= Garrett Moore, 11th Earl of Drogheda =

British peer

1968 photograph, by Godfrey Argent

Charles Garrett Ponsonby Moore, 11th Earl of Drogheda KG, KBE (23 April 1910 - 24 December 1989), styled Viscount Moore until 1957 and known commonly as Garrett Moore, was a British peer.

== Early life ==
Lord Drogheda was the eldest son of The 10th Earl of Drogheda and his first wife, Kathleen Pelham Burn, and was educated at Ludgrove, Eton and Trinity College, Cambridge, where he was a contemporary of Victor Rothschild and Guy Burgess. In 1940, he became a captain in the Territorial Army division of the Royal Artillery. In 1946, he was appointed an Officer of the Order of the British Empire (OBE).

== Career ==
In 1946, he became managing director of The Financial Times and inherited his father's earldom in 1957. In 1964, he was promoted as a Knight Commander of the Order of the British Empire (KBE) and on his retirement in 1972, was appointed a Knight Companion of the Garter (KG). From 1974, he was President of the Institute of Directors and from 1983, was Independent National Director of Times Newspapers, holding both posts up until his death.

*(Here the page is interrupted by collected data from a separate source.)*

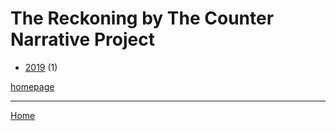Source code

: # The Reckoning by The Counter Narrative Project

  * [2019](./the-reckoning-by-the-counter-narrative-project-2019.md) (1)

[homepage](https://www.thereckoningmag.com/)

----

[Home](../index.md)
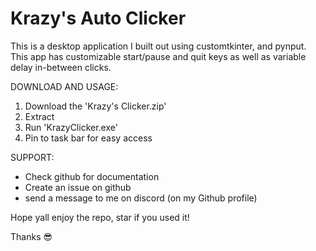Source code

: # Krazy's Auto Clicker

This is a desktop application I built out using customtkinter, and pynput. This app has customizable start/pause and quit keys as well as variable delay in-between clicks.

DOWNLOAD AND USAGE:
1. Download the 'Krazy's Clicker.zip'
2. Extract
3. Run 'KrazyClicker.exe'
4. Pin to task bar for easy access

SUPPORT:
- Check github for documentation
- Create an issue on github
- send a message to me on discord (on my Github profile)

Hope yall enjoy the repo, star if you used it!

Thanks 😎
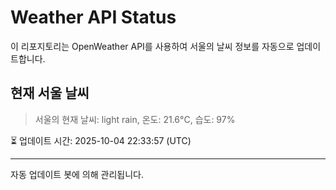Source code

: 
# Weather API Status

이 리포지토리는 OpenWeather API를 사용하여 서울의 날씨 정보를 자동으로 업데이트합니다.

## 현재 서울 날씨
> 서울의 현재 날씨: light rain, 온도: 21.6°C, 습도: 97%

⏳ 업데이트 시간: 2025-10-04 22:33:57 (UTC)

---
자동 업데이트 봇에 의해 관리됩니다.
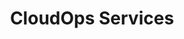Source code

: ---
title: CloudOps Services
ExternalLink: https://cdn2.hubspot.net/hubfs/732832/One-pagers/EN_CloudOps_OP_Services_.pdf
resources:
- name: "thumbnail"
  src: "cloudops-services.png"
description:
keywords:
tags:
---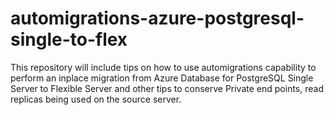 # automigrations-azure-postgresql-single-to-flex
This repository will include tips on how to use automigrations capability to perform an inplace migration from Azure Database for PostgreSQL Single Server to Flexible Server and other tips to conserve Private end points, read replicas being used on the source server.
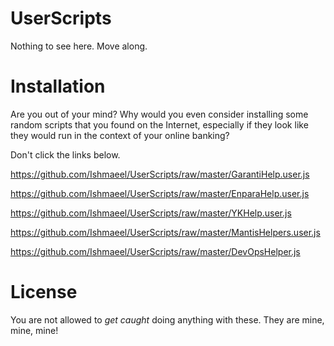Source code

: # UserScripts

Nothing to see here. Move along.

# Installation

Are you out of your mind? Why would you even consider installing some random scripts that you found on the Internet, especially if they look like they would run in the context of your online banking?  

Don't click the links below.

https://github.com/Ishmaeel/UserScripts/raw/master/GarantiHelp.user.js

https://github.com/Ishmaeel/UserScripts/raw/master/EnparaHelp.user.js

https://github.com/Ishmaeel/UserScripts/raw/master/YKHelp.user.js

https://github.com/Ishmaeel/UserScripts/raw/master/MantisHelpers.user.js

https://github.com/Ishmaeel/UserScripts/raw/master/DevOpsHelper.js

# License

You are not allowed to *get caught* doing anything with these. They are mine, mine, mine!
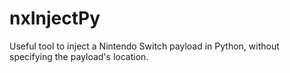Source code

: # nxInjectPy
Useful tool to inject a Nintendo Switch payload in Python, without specifying the payload's location.

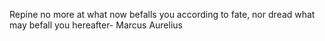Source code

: Repine no more at what now befalls you according to fate, nor dread what may befall you hereafter- Marcus Aurelius
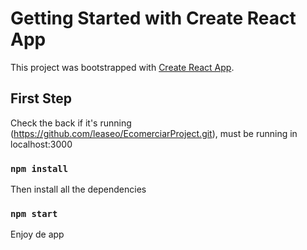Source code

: # Getting Started with Create React App

This project was bootstrapped with [Create React App](https://github.com/facebook/create-react-app).

## First Step

Check the back if it's running (https://github.com/leaseo/EcomerciarProject.git), must be running in localhost:3000

### `npm install`

Then install all the dependencies

### `npm start`

Enjoy de app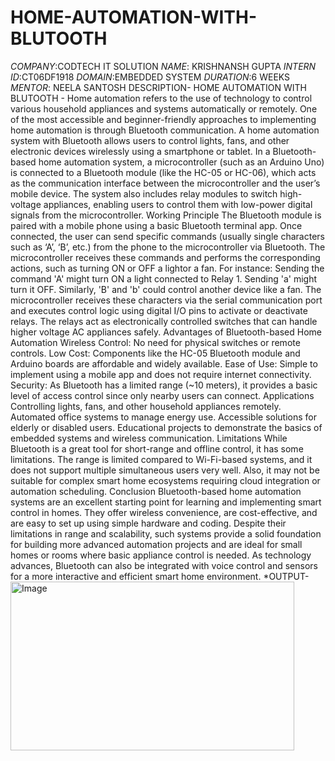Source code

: # HOME-AUTOMATION-WITH-BLUTOOTH
*COMPANY*:CODTECH IT SOLUTION
*NAME*: KRISHNANSH GUPTA 
*INTERN ID*:CT06DF1918 
*DOMAIN*:EMBEDDED SYSTEM 
*DURATION*:6 WEEKS 
*MENTOR*: NEELA SANTOSH
DESCRIPTION- HOME AUTOMATION WITH BLUTOOTH - Home automation refers to the use of technology to control various household appliances and systems automatically or remotely. One of the most accessible and beginner-friendly approaches to implementing home automation is through Bluetooth communication. A home automation system with Bluetooth allows users to control lights, fans, and other electronic devices wirelessly using a smartphone or tablet.
In a Bluetooth-based home automation system, a microcontroller (such as an Arduino Uno) is connected to a Bluetooth module (like the HC-05 or HC-06), which acts as the communication interface between the microcontroller and the user’s mobile device. The system also includes relay modules to switch high-voltage appliances, enabling users to control them with low-power digital signals from the microcontroller.
Working Principle
The Bluetooth module is paired with a mobile phone using a basic Bluetooth terminal app. Once connected, the user can send specific commands (usually single characters such as ‘A’, ‘B’, etc.) from the phone to the microcontroller via Bluetooth. The microcontroller receives these commands and performs the corresponding actions, such as turning ON or OFF a lightor a fan.
For instance:
Sending the command 'A' might turn ON a light connected to Relay 1.
Sending 'a' might turn it OFF.
Similarly, 'B' and 'b' could control another device like a fan.
The microcontroller receives these characters via the serial communication port and executes control logic using digital I/O pins to activate or deactivate relays. The relays act as electronically controlled switches that can handle higher voltage AC appliances safely.
Advantages of Bluetooth-based Home Automation
Wireless Control: No need for physical switches or remote controls.
Low Cost: Components like the HC-05 Bluetooth module and Arduino boards are affordable and widely available. Ease of Use: Simple to implement using a mobile app and does not require internet connectivity.
Security: As Bluetooth has a limited range (~10 meters), it provides a basic level of access control since only nearby users can connect.
Applications
Controlling lights, fans, and other household appliances remotely.
Automated office systems to manage energy use.
Accessible solutions for elderly or disabled users.
Educational projects to demonstrate the basics of embedded systems and wireless communication.
Limitations
While Bluetooth is a great tool for short-range and offline control, it has some limitations. The range is limited compared to Wi-Fi-based systems, and it does not support multiple simultaneous users very well. Also, it may not be suitable for complex smart home ecosystems requiring cloud integration or automation scheduling.
Conclusion
Bluetooth-based home automation systems are an excellent starting point for learning and implementing smart control in homes. They offer wireless convenience, are cost-effective, and are easy to set up using simple hardware and coding. Despite their limitations in range and scalability, such systems provide a solid foundation for building more advanced automation projects and are ideal for small homes or rooms where basic appliance control is needed. As technology advances, Bluetooth can also be integrated with voice control and sensors for a more interactive and efficient smart home environment.
*OUTPUT- 
<img width="454" height="270" alt="Image" src="https://github.com/user-attachments/assets/1cd0751a-450f-49ba-b29a-4ed247956508" />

== Personal life and death ==
On 16 May 1935, at City Hall in New York City, Drogheda, then Viscount Moore, married Joan Eleanor Carr (1902–1989, née Joan Eleanor M. Birkbeck), a former wife of Dawson R. Miller and a former wife of violinist Isek D. Melsak (known professionally as Daniel Melsa). A concert pianist, she was the only child of Lilian Henrietta Birkbeck (née White, formerly Mrs. James Braidwood Birkbeck) and William Henry Carr, aka William Henry Carr-Birkbeck, who were unmarried. A newspaper report noted that on the marriage application, Lord Moore's fiancée stated that her two prior marriages had ended in 1929 and 1930, that she was employed as an "artiste", and that "she could not remember the name of her father."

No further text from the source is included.